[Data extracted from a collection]

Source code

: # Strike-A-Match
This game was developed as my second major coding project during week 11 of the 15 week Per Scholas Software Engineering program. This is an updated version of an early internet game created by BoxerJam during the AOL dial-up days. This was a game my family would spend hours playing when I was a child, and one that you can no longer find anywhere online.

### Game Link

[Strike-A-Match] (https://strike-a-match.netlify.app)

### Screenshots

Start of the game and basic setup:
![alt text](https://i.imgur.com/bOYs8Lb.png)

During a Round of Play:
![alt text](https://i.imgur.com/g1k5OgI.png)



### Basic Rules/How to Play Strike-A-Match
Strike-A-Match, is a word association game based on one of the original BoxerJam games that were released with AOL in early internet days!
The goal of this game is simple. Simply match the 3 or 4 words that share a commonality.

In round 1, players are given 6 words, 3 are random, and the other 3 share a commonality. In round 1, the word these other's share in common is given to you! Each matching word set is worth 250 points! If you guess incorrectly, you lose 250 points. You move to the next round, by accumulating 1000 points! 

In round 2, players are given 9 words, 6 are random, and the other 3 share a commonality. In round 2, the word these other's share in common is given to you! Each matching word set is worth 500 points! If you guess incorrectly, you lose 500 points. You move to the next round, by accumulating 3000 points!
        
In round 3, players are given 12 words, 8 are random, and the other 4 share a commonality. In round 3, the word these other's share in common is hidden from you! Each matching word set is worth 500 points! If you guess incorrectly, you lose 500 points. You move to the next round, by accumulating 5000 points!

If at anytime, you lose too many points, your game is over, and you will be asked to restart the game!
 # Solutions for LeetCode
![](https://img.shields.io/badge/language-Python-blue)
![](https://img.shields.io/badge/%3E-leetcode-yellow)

(TASK PROMPT) Write out each entry again, word for word.

(EXERCISE OUTPUT)
Source code

: # Strike-A-Match
This game was developed as my second major coding project during week 11 of the 15 week Per Scholas Software Engineering program. This is an updated version of an early internet game created by BoxerJam during the AOL dial-up days. This was a game my family would spend hours playing when I was a child, and one that you can no longer find anywhere online.

### Game Link

[Strike-A-Match] (https://strike-a-match.netlify.app)

### Screenshots

Start of the game and basic setup:
![alt text](https://i.imgur.com/bOYs8Lb.png)

During a Round of Play:
![alt text](https://i.imgur.com/g1k5OgI.png)



### Basic Rules/How to Play Strike-A-Match
Strike-A-Match, is a word association game based on one of the original BoxerJam games that were released with AOL in early internet days!
The goal of this game is simple. Simply match the 3 or 4 words that share a commonality.

In round 1, players are given 6 words, 3 are random, and the other 3 share a commonality. In round 1, the word these other's share in common is given to you! Each matching word set is worth 250 points! If you guess incorrectly, you lose 250 points. You move to the next round, by accumulating 1000 points! 

In round 2, players are given 9 words, 6 are random, and the other 3 share a commonality. In round 2, the word these other's share in common is given to you! Each matching word set is worth 500 points! If you guess incorrectly, you lose 500 points. You move to the next round, by accumulating 3000 points!
        
In round 3, players are given 12 words, 8 are random, and the other 4 share a commonality. In round 3, the word these other's share in common is hidden from you! Each matching word set is worth 500 points! If you guess incorrectly, you lose 500 points. You move to the next round, by accumulating 5000 points!

If at anytime, you lose too many points, your game is over, and you will be asked to restart the game!
 # Solutions for LeetCode
![](https://img.shields.io/badge/language-Python-blue)
![](https://img.shields.io/badge/%3E-leetcode-yellow)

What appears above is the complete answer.